If you think most Taipei urbanites are stuck in the rat race and would be too busy to stand in line for over 30 minutes to secure a pork chop for lunch, check out the tonkatsu eatery hidden behind the Cathay General Hospital on Renai Road. A beneficiary of the influence wielded by bloggers and online chat room gossipers, the restaurant's sets, consisting of a breaded, deep-fried pork cutlet served Japanese-style, are hot property.
Is the wait worthwhile?
Dinners can choose to fill up on the popular Japanese meal in two ways: traditional or innovative.
PHOTO: HO YI, TAIPEI TIMES
One option is pork chop served with daikon, or white radish, mash.
If simplicity is not your style, the restaurant does a range of pork cutlets stuffed with various fillings. For NT$310, patrons can make their own combinations of pork chop with two choices from over 10 options including cheese, kimchi, tuna salad, egg, crab meat and curry sauce.
Cheese tonkatsu seems to be the restaurant's tour de force. In one bite, the gooey cheese coats the chop's crispy layer and succelent meat creating a sumptuous trio of textures. The cheese and curry chop, on the other hand, tries too hard, and packs too much of a punch with a confusing array of flavors.
The kimchi option is sour, sweet, spicy and piquant, without one flavor dominating the dish. For those who want a feast for the eyes as well as one for the stomach, the laver and steamed eggs set and the plum sauce and crab option are must-tries.
Adding condiments to the meal is a treat in itself as diners are provided with pestles in which to grind white sesame seeds and other spices.
Fresh shredded cabbage, miso soup and high-quality rice come in unlimited supply with the sets.

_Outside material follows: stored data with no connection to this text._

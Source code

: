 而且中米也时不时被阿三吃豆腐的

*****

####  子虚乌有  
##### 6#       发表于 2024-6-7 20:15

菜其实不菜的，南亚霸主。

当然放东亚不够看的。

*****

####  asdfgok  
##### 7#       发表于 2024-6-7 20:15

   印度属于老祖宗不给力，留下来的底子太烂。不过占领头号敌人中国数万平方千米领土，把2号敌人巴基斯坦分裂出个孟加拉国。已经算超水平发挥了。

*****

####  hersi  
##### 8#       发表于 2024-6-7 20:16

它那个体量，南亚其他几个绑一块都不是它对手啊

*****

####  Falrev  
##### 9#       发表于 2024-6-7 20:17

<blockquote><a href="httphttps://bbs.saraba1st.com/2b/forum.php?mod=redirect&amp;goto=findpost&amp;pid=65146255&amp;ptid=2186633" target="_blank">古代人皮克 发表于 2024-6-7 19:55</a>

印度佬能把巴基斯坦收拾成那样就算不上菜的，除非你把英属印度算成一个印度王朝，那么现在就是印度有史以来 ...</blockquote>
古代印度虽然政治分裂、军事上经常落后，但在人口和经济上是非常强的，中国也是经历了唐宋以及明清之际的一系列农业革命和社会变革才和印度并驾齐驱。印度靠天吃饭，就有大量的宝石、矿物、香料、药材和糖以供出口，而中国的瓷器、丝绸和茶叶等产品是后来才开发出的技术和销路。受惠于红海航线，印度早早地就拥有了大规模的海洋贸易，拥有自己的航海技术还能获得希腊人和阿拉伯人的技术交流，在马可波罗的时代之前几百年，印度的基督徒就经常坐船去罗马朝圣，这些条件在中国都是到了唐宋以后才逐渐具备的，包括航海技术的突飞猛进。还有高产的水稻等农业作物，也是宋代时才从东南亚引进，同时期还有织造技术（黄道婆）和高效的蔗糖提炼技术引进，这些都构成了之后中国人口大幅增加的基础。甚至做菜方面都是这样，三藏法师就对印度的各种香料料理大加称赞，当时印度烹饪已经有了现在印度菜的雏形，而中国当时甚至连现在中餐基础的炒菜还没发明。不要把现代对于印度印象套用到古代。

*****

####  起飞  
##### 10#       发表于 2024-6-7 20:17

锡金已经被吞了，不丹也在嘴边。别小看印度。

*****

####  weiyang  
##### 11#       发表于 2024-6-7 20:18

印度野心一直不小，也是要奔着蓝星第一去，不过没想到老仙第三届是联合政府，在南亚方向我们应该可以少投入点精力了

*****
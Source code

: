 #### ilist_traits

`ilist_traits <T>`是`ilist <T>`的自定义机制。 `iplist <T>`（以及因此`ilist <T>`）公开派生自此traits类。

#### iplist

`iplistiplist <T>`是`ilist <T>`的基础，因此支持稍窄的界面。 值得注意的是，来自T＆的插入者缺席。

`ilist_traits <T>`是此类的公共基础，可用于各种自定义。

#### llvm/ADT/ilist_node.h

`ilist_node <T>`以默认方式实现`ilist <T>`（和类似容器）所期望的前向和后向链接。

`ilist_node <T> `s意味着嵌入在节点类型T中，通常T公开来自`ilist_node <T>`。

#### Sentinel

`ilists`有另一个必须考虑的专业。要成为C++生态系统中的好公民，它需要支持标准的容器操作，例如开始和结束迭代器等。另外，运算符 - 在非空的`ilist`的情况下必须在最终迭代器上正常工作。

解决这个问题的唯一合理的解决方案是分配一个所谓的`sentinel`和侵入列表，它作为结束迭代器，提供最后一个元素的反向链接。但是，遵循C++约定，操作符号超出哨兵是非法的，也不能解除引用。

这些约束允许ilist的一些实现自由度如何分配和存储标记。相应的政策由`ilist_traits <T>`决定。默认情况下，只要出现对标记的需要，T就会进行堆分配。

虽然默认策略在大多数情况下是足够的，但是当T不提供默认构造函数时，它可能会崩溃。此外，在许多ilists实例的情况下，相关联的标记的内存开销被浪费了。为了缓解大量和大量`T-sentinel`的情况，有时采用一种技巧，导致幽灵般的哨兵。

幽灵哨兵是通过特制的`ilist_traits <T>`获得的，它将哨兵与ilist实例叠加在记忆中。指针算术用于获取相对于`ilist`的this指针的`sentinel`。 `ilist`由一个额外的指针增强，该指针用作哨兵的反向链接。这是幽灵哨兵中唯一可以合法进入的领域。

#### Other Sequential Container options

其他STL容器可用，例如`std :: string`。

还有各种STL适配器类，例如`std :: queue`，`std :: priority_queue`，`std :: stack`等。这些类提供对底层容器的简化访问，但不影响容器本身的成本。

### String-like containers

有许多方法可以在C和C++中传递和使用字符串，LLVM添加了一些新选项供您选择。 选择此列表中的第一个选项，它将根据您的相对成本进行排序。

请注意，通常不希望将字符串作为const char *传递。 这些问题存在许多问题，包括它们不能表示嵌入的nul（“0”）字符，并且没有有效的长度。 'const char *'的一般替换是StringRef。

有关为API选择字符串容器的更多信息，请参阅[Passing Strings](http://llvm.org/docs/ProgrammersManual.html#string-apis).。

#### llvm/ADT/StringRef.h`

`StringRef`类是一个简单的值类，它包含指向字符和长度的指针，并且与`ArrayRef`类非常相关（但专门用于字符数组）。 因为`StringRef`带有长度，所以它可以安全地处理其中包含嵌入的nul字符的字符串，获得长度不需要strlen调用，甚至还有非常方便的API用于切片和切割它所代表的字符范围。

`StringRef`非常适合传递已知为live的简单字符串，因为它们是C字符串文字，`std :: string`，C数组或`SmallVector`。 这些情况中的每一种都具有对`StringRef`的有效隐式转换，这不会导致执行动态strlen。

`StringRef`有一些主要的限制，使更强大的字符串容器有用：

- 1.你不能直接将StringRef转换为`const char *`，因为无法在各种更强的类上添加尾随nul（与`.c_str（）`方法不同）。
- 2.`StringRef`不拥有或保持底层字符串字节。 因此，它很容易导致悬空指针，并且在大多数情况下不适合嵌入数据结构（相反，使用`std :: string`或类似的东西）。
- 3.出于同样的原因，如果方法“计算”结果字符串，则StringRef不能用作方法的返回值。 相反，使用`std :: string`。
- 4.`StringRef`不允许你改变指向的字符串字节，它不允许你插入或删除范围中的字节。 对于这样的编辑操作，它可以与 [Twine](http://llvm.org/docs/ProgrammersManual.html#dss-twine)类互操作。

As the establishment is pretty much full day and night, weekdays and weekends, the motto of the wait staff is to serve up the fare as quickly as possible with passable courtesy. Dishes are served at an admirable speed while wait staff politely ask permission to clean up empty plates from time to time. It is not an ideal venue for a lengthy tete-a-tete with an old lover. Don't hesitate to prevent the eager wait staff from taking away your half-finished food and be careful with the mustard dressing, it is fiery stuff and could have you wincing and blubbering through your entire meal.